What would be the electrode potential for the given half-cell reaction at pH = 5?
2H$$_2$$O $$\rightarrow$$ O$$_2$$ + 4H$$^+$$ + 4e$$^-$$; E$$_{red}^0 = 1.23$$ V
(R = 8.314 J mol$$^{-1}$$ K$$^{-1}$$; Temp = 298K; oxygen under standard atm. pressure of 1 bar)

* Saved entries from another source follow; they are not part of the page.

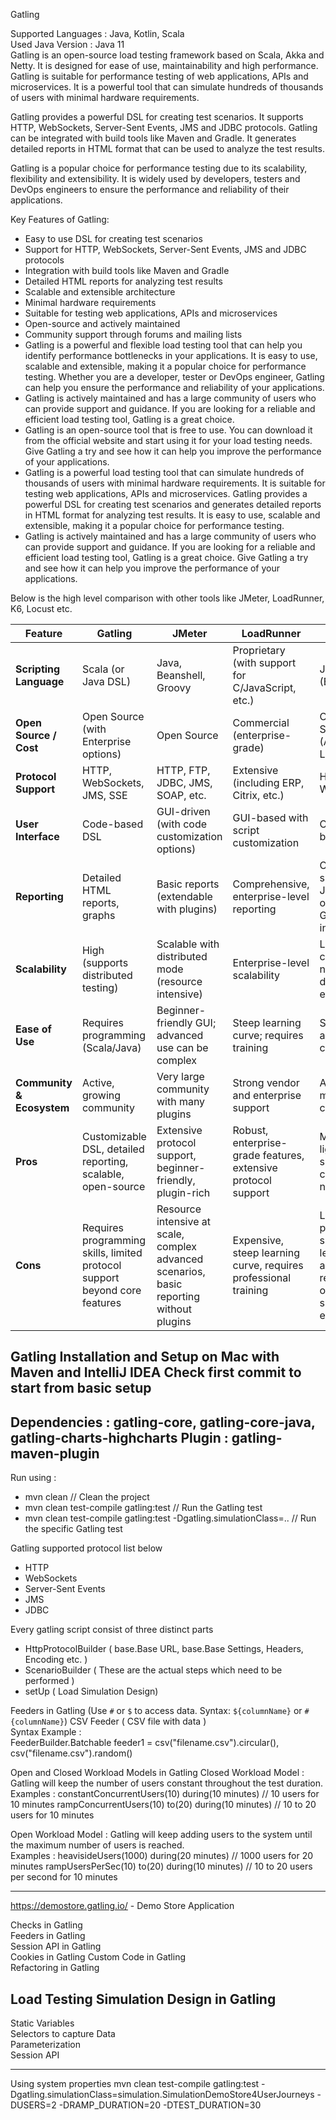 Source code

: Gatling  

Supported Languages : Java, Kotlin, Scala   
Used Java Version : Java 11     
Gatling is an open-source load testing framework based on Scala, Akka and Netty. It is designed for ease of use, maintainability and high performance. Gatling is suitable for performance testing of web applications, APIs and microservices. It is a powerful tool that can simulate hundreds of thousands of users with minimal hardware requirements.      

Gatling provides a powerful DSL for creating test scenarios. It supports HTTP, WebSockets, Server-Sent Events, JMS and JDBC protocols. Gatling can be integrated with build tools like Maven and Gradle. It generates detailed reports in HTML format that can be used to analyze the test results.     

Gatling is a popular choice for performance testing due to its scalability, flexibility and extensibility. It is widely used by developers, testers and DevOps engineers to ensure the performance and reliability of their applications.       

Key Features of Gatling:

- Easy to use DSL for creating test scenarios
- Support for HTTP, WebSockets, Server-Sent Events, JMS and JDBC protocols
- Integration with build tools like Maven and Gradle
- Detailed HTML reports for analyzing test results
- Scalable and extensible architecture
- Minimal hardware requirements
- Suitable for testing web applications, APIs and microservices
- Open-source and actively maintained
- Community support through forums and mailing lists
- Gatling is a powerful and flexible load testing tool that can help you identify performance bottlenecks in your applications. It is easy to use, scalable and extensible, making it a popular choice for performance testing. Whether you are a developer, tester or DevOps engineer, Gatling can help you ensure the performance and reliability of your applications.
- Gatling is actively maintained and has a large community of users who can provide support and guidance. If you are looking for a reliable and efficient load testing tool, Gatling is a great choice.
- Gatling is an open-source tool that is free to use. You can download it from the official website and start using it for your load testing needs. Give Gatling a try and see how it can help you improve the performance of your applications.
- Gatling is a powerful load testing tool that can simulate hundreds of thousands of users with minimal hardware requirements. It is suitable for testing web applications, APIs and microservices. Gatling provides a powerful DSL for creating test scenarios and generates detailed reports in HTML format for analyzing test results. It is easy to use, scalable and extensible, making it a popular choice for performance testing.
- Gatling is actively maintained and has a large community of users who can provide support and guidance. If you are looking for a reliable and efficient load testing tool, Gatling is a great choice. Give Gatling a try and see how it can help you improve the performance of your applications.

Below is the high level comparison with other tools like JMeter, LoadRunner, K6, Locust etc.

| Feature                 | Gatling                                      | JMeter                                           | LoadRunner                                         | K6                                          | Locust                                |
|-------------------------|----------------------------------------------|--------------------------------------------------|----------------------------------------------------|---------------------------------------------|---------------------------------------|
| **Scripting Language**  | Scala (or Java DSL)                          | Java, Beanshell, Groovy                          | Proprietary (with support for C/JavaScript, etc.)  | JavaScript (ES6)                           | Python                                |
| **Open Source / Cost**  | Open Source (with Enterprise options)        | Open Source                                      | Commercial (enterprise-grade)                      | Open Source (Apache License 2.0)             | Open Source (MIT License)             |
| **Protocol Support**    | HTTP, WebSockets, JMS, SSE                   | HTTP, FTP, JDBC, JMS, SOAP, etc.                 | Extensive (including ERP, Citrix, etc.)            | HTTP, WebSockets                           | HTTP, WebSockets                      |
| **User Interface**      | Code-based DSL                               | GUI-driven (with code customization options)     | GUI-based with script customization                | Code-based                                 | Code-based (Python scripts + web UI)    |
| **Reporting**           | Detailed HTML reports, graphs                | Basic reports (extendable with plugins)          | Comprehensive, enterprise-level reporting          | CLI summary, JSON outputs, Grafana integration | Real-time monitoring via web UI       |
| **Scalability**         | High (supports distributed testing)          | Scalable with distributed mode (resource intensive) | Enterprise-level scalability                | Lightweight, cloud-native distributed execution | Easily scaled with Python multiprocessing |
| **Ease of Use**         | Requires programming (Scala/Java)            | Beginner-friendly GUI; advanced use can be complex | Steep learning curve; requires training            | Simple API and code-centric                | Intuitive for Python developers       |
| **Community & Ecosystem** | Active, growing community                   | Very large community with many plugins           | Strong vendor and enterprise support               | Active modern community                    | Vibrant Python community              |
| **Pros**              | Customizable DSL, detailed reporting, scalable, open-source | Extensive protocol support, beginner-friendly, plugin-rich | Robust, enterprise-grade features, extensive protocol support | Modern, lightweight, simple API, cloud-native | Easy to use, real-time monitoring, scalable with Python |
| **Cons**              | Requires programming skills, limited protocol support beyond core features | Resource intensive at scale, complex advanced scenarios, basic reporting without plugins | Expensive, steep learning curve, requires professional training | Limited protocol support, less advanced reporting options, smaller ecosystem | Limited protocol support, less out-of-the-box reporting, additional coding may be required |


Gatling Installation and Setup on Mac with Maven and IntelliJ IDEA
Check first commit to start from basic setup
------------
Dependencies : gatling-core, gatling-core-java, gatling-charts-highcharts
Plugin : gatling-maven-plugin
------------

Run using :
- mvn clean               // Clean the project
- mvn clean test-compile gatling:test      // Run the Gatling test
- mvn clean test-compile gatling:test -Dgatling.simulationClass=<packageName>.<directoryOfProject>.<simulationClass>     // Run the specific Gatling test

Gatling supported protocol list below
- HTTP        
- WebSockets      
- Server-Sent Events      
- JMS     
- JDBC        

Every gatling script consist of three distinct parts 
- HttpProtocolBuilder ( base.Base URL, base.Base Settings, Headers, Encoding etc. )
- ScenarioBuilder ( These are the actual steps which need to be performed )
- setUp  ( Load Simulation Design)

Feeders in Gatling (Use `#` or `$` to access data. Syntax: `${columnName}` or `#{columnName}`)
CSV Feeder ( CSV file with data )       
Syntax Example :        
FeederBuilder.Batchable feeder1 = csv("filename.csv").circular(), csv("filename.csv").random()


Open and Closed Workload Models in Gatling
Closed Workload Model : Gatling will keep the number of users constant throughout the test duration.
Examples :
constantConcurrentUsers(10) during(10 minutes) // 10 users for 10 minutes
rampConcurrentUsers(10) to(20) during(10 minutes) // 10 to 20 users for 10 minutes

Open Workload Model : Gatling will keep adding users to the system until the maximum number of users is reached.        
Examples :
heavisideUsers(1000) during(20 minutes) // 1000 users for 20 minutes
rampUsersPerSec(10) to(20) during(10 minutes) // 10 to 20 users per second for 10 minutes


------------------------------
https://demostore.gatling.io/ - Demo Store Application


Checks in Gatling   
Feeders in Gatling      
Session API in Gatling      
Cookies in Gatling
Custom Code in Gatling      
Refactoring in Gatling      


Load Testing Simulation Design in Gatling
------------------------------
Static Variables    
Selectors to capture Data       
Parameterization        
Session API     

------------------------------
Using system properties
mvn clean test-compile gatling:test -Dgatling.simulationClass=simulation.SimulationDemoStore4UserJourneys -DUSERS=2 -DRAMP_DURATION=20 -DTEST_DURATION=30



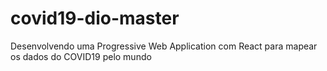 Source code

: # covid19-dio-master
Desenvolvendo uma Progressive Web Application com React para mapear os dados do COVID19 pelo mundo
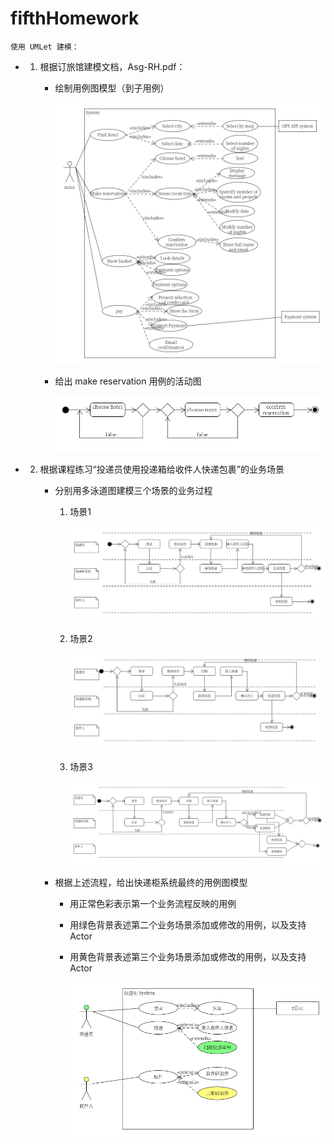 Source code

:# fifthHomework

    使用 UMLet 建模：

- 1. 根据订旅馆建模文档，Asg-RH.pdf：
        - 绘制用例图模型（到子用例）

            ![make reservation ](./asg_rh.png)

        - 给出 make reservation 用例的活动图

            ![make reservation](./asg_activity.png)
            
- 2. 根据课程练习“投递员使用投递箱给收件人快递包裹”的业务场景
        - 分别用多泳道图建模三个场景的业务过程

            1. 场景1

                ![scene1](./sender1.png)
            
            2. 场景2

                ![scene2](./sender2.png)
            
            3. 场景3

                ![scene3](./sender3.png)
        - 根据上述流程，给出快递柜系统最终的用例图模型
            - 用正常色彩表示第一个业务流程反映的用例
            - 用绿色背景表述第二个业务场景添加或修改的用例，以及支持 Actor
            - 用黄色背景表述第三个业务场景添加或修改的用例，以及支持 Actor

                ![use case](./sender_usecase.png)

We are asked to calculate the electrode potential of the half-cell

$$2\,\text{H}_2\text{O} \rightarrow \text{O}_2 + 4\text{H}^+ + 4e^-$$

at a temperature of $$T = 298\ \text{K}$$ and at $$\text{pH}=5$$ when oxygen is at its standard pressure of $$1\ \text{bar}$$.

The standard reduction potential corresponding to the reverse (reduction) reaction

$$\text{O}_2 + 4\text{H}^+ + 4e^- \rightarrow 2\,\text{H}_2\text{O}$$

is given as $$E_{\text{red}}^0 = 1.23\ \text{V}$$.

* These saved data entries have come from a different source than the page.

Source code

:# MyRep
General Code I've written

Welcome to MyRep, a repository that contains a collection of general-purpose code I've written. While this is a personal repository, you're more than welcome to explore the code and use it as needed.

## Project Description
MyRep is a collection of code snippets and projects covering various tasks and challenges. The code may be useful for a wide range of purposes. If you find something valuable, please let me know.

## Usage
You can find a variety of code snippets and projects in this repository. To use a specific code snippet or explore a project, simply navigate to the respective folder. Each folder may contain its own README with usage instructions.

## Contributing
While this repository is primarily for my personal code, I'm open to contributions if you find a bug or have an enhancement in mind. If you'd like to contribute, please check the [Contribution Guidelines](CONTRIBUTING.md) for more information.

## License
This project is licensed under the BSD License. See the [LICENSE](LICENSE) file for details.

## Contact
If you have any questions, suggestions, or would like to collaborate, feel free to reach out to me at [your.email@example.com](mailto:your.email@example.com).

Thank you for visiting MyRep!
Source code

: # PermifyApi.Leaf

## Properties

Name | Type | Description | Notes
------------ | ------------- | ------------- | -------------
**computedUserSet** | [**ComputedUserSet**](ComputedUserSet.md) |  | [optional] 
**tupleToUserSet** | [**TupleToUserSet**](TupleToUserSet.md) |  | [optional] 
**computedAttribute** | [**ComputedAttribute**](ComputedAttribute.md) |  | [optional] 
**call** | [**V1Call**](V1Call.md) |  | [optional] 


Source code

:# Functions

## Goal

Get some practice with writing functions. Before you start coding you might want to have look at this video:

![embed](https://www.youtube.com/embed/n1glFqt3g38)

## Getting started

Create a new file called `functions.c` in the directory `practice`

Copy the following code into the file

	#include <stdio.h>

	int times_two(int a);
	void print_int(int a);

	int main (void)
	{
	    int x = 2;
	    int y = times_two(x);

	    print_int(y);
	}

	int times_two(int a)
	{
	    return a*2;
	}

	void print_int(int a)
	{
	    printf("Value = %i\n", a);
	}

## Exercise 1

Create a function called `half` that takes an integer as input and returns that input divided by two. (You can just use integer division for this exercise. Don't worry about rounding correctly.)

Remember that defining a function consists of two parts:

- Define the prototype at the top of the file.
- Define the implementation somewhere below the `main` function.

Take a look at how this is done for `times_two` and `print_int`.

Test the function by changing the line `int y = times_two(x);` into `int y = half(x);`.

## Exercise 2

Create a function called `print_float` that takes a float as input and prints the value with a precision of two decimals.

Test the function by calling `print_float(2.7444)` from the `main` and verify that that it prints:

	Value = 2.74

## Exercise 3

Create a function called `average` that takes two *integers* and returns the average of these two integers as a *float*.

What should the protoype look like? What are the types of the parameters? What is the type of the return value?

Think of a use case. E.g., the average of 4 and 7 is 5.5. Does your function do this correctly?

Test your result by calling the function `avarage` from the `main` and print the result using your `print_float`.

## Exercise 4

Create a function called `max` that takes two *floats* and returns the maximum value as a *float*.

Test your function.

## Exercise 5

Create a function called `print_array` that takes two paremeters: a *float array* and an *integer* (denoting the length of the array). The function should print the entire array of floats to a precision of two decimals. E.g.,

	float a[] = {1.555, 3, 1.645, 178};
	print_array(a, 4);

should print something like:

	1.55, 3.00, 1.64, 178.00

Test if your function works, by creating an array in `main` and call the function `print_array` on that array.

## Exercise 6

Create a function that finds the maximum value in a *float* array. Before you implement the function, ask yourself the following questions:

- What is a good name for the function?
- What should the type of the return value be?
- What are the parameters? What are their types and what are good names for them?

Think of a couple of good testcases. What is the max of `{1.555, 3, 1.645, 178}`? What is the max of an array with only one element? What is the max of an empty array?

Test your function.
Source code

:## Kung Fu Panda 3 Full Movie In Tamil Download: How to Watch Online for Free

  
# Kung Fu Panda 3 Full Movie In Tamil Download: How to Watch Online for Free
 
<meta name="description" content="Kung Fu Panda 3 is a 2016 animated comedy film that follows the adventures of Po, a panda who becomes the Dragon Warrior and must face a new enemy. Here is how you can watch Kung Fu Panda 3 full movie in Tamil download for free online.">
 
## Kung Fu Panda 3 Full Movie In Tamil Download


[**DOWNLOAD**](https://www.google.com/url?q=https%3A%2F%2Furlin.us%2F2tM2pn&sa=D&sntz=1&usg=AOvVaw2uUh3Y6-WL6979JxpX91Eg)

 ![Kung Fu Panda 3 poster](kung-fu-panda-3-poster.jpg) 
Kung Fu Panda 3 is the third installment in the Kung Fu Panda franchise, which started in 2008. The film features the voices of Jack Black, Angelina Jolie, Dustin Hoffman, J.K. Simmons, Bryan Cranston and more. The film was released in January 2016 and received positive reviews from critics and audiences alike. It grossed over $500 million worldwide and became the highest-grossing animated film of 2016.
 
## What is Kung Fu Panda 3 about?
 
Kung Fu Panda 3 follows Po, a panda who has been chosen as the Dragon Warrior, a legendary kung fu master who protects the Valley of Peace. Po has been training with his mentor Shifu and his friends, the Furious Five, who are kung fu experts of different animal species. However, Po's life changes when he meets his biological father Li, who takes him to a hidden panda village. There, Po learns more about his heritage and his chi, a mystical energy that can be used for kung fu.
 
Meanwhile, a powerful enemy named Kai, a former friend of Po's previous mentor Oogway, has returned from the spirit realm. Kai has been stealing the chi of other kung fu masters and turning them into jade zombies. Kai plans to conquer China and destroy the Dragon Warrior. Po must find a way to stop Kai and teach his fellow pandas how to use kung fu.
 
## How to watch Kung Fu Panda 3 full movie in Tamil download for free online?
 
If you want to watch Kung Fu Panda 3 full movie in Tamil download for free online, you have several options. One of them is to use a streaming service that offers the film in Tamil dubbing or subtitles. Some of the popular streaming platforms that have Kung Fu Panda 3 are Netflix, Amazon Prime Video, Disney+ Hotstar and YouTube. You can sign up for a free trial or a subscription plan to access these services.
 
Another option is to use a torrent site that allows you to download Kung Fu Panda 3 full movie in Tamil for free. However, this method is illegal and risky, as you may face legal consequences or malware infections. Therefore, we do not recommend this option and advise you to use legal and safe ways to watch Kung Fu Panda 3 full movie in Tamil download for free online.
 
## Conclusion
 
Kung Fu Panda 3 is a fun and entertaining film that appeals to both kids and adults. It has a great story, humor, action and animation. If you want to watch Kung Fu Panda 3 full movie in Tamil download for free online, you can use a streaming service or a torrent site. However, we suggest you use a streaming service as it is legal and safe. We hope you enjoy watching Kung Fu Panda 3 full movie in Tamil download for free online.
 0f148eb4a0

To find the electrode potential under non-standard conditions we employ the Nernst equation. First, we state the equation in its base-10 logarithmic form (valid at 298 K):

$$E = E^0 - \frac{0.0591}{n}\,\log_{10}Q,$$

where

• $$E$$ is the electrode potential we seek,
• $$E^0$$ is the standard electrode potential (here $$1.23\ \text{V}$$),
• $$n$$ is the number of electrons exchanged (here $$n = 4$$),
• $$Q$$ is the reaction quotient for the reduction reaction.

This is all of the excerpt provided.